In Vermont, 173 patients participated in the “Patient Choice at End of Life” process between May 2013 and December 2022, according to the Vermont Department of Health. Many of those patients had cancer, and others had amyotrophic lateral sclerosis, or A.L.S.; neurodegenerative conditions; and other diagnoses.

Dr. Diana Barnard, a physician in Vermont who filed the residency lawsuit jointly with Ms. Bluestein, said she spends significant time with terminally ill patients discussing which options might be best for them.

“This really is all about patients,” Dr. Barnard said. “It’s about patients who are wanting to live, wanting desperately to live, but having to accept that they are living with an illness that is going to end their life.”
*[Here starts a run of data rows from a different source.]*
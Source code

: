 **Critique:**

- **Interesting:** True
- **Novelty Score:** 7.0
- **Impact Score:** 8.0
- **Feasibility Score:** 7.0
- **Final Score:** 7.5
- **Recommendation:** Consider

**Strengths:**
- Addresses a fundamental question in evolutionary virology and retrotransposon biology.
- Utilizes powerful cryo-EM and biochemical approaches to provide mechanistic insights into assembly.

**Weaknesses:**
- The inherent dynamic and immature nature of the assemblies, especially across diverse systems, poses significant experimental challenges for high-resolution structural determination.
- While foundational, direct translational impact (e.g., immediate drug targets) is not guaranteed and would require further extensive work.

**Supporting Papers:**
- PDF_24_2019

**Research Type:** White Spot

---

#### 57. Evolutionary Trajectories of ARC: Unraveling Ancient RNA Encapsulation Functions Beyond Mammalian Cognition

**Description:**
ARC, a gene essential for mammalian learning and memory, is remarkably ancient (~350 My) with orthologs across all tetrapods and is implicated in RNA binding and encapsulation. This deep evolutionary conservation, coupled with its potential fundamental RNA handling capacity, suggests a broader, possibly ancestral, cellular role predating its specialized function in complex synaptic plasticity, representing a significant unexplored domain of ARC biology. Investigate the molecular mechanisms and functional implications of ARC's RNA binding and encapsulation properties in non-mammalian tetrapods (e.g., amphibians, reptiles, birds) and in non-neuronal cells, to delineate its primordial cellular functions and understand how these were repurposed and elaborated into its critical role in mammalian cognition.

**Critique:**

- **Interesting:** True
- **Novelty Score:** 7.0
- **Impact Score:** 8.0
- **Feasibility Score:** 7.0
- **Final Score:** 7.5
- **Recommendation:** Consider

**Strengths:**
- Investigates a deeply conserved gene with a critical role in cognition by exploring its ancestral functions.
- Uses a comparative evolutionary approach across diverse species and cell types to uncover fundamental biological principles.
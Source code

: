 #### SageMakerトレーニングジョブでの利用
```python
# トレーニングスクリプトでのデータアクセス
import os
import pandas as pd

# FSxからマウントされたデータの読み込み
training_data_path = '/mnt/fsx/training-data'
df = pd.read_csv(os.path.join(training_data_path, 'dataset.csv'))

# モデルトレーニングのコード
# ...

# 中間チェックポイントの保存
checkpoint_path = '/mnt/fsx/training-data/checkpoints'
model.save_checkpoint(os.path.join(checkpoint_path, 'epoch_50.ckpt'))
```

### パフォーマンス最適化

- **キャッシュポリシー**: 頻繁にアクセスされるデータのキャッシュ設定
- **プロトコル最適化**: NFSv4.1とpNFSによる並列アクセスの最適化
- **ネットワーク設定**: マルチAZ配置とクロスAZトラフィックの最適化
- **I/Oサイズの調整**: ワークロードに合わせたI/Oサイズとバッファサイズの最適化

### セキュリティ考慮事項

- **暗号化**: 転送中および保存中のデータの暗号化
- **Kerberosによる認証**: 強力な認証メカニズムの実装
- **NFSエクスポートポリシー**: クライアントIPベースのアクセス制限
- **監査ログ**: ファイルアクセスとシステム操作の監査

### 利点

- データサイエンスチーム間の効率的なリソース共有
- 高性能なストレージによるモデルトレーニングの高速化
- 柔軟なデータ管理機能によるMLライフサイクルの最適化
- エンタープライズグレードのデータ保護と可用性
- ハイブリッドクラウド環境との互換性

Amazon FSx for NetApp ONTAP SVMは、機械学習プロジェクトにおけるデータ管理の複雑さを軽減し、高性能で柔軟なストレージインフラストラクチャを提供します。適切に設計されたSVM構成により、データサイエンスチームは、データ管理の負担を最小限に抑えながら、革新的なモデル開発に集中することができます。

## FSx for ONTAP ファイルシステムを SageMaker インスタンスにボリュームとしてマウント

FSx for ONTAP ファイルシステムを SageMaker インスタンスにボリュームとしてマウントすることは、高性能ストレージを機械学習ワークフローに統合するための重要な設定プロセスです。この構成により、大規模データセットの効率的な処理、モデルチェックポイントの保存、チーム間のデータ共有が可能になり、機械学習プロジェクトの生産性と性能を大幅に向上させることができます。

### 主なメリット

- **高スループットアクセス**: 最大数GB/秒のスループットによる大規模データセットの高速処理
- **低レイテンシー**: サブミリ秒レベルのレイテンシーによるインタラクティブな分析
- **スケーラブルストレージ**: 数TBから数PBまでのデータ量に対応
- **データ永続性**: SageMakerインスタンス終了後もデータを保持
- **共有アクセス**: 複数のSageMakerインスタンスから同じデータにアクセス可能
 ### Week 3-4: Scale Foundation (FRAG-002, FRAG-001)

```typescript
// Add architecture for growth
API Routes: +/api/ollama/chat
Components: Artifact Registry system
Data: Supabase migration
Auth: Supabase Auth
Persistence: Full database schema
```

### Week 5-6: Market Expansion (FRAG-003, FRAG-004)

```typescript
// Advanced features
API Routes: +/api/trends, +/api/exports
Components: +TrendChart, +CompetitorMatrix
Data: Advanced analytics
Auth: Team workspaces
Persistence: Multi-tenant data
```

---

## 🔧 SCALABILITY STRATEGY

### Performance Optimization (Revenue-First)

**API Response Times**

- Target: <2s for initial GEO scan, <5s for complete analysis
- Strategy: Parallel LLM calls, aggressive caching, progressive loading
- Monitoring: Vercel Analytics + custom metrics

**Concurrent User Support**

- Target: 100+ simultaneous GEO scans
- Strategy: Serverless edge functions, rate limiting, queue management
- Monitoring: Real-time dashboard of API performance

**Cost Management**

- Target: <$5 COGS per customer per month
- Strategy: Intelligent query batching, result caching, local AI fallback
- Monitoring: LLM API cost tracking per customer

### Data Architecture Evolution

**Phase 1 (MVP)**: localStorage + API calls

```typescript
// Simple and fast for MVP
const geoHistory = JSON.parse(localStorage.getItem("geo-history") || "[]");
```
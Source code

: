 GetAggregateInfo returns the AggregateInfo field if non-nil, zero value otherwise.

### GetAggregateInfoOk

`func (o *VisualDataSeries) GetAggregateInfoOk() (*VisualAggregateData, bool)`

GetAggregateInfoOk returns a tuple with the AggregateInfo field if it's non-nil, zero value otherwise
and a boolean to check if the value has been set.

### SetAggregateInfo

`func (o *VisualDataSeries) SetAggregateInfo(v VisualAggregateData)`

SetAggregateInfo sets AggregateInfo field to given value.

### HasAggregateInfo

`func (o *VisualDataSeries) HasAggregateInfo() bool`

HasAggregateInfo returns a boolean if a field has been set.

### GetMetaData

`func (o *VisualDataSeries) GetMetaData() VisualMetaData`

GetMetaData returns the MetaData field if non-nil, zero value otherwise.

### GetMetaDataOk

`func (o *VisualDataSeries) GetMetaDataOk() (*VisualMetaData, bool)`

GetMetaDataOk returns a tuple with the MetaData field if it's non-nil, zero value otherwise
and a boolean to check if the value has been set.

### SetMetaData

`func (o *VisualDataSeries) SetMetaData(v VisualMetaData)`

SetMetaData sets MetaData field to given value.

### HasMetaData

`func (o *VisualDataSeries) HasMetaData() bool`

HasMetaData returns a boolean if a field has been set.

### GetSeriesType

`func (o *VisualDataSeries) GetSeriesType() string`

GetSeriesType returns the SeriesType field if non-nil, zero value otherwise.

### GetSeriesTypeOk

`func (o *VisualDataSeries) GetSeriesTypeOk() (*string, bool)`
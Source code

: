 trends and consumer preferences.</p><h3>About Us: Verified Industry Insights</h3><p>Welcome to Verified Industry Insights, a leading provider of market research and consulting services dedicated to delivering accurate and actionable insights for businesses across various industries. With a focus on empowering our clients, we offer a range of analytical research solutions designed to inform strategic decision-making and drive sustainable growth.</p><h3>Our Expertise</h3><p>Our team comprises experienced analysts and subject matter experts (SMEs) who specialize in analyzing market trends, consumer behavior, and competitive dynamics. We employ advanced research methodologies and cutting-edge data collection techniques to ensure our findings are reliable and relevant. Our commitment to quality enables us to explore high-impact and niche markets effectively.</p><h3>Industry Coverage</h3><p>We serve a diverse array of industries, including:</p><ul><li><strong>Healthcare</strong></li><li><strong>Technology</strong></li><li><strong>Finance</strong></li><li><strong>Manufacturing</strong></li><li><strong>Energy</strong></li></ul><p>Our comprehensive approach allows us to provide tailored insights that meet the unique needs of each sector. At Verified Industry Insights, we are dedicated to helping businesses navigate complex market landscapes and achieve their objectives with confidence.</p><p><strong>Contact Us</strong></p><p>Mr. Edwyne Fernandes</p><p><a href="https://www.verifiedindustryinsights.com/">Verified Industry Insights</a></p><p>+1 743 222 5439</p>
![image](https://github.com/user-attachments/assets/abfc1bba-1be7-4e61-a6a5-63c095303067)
Dr. Barnard said her patients want a say in what happens at the end of their lives. They are thinking deeply through a number of ways to be physically and emotionally comfortable during their last days.

Dr. Barnard has patients from New York whom she sees regularly and said it had been difficult to tell them they were ineligible for medical aid in dying because they didn’t live in Vermont.

“It seemed unjust and unfair,” she said.

Dr. Diana Barnard sits in a rocking chair in her Weybridge, Vt., home.
Dr. Diana Barnard of Weybridge, Vt., specializes in hospice and palliative care.John Tully for The New York Times

Ms. Bluestein hopes that the Vermont residency requirement will soon be lifted. She said she was glad she would not be “at cancer’s mercy” and could instead make her “own decisions about when I have had just about all I intend to take from this latest cancer.”

The practice had been at the forefront of Ms. Bluestein’s mind decades before she got sick. Her husband, a physician, had done advocacy work with Compassion and Choices over the years.

Ms. Bluestein thought deeply about the option when her mother died. In the weeks before her death, her mother had a full course of chemotherapy and was fatigued. She didn’t even want Ms. Bluestein or her brother to visit.

“We had no time with her at the end of her life,” Ms. Bluestein said. “I don’t want my children, who are now 45 and 47 years old, to have those memories of me at the very end.”

Ms. Bluestein’s diagnosis of late-stage fallopian tube cancer in March 2021 was her third bout with cancer. She had been diagnosed with breast cancer in 2018 and had a double mastectomy. As she recovered, she was diagnosed with malignant melanoma.

For now, Ms. Bluestein is undergoing chemotherapy, and it appears to be working. If that changes, she is likely to end the treatment, which will quickly make her eligible for hospice. And that is when she is likely to request the lethal dose of medication.

In the meantime, she has been curating 50 years of photographs and putting them into boxes. She hopes to spend her final day, whenever it is, with her family sifting through the photos — ones of her children playing T-ball and soccer and of the family’s many trips to Disneyland — peacefully trading memories.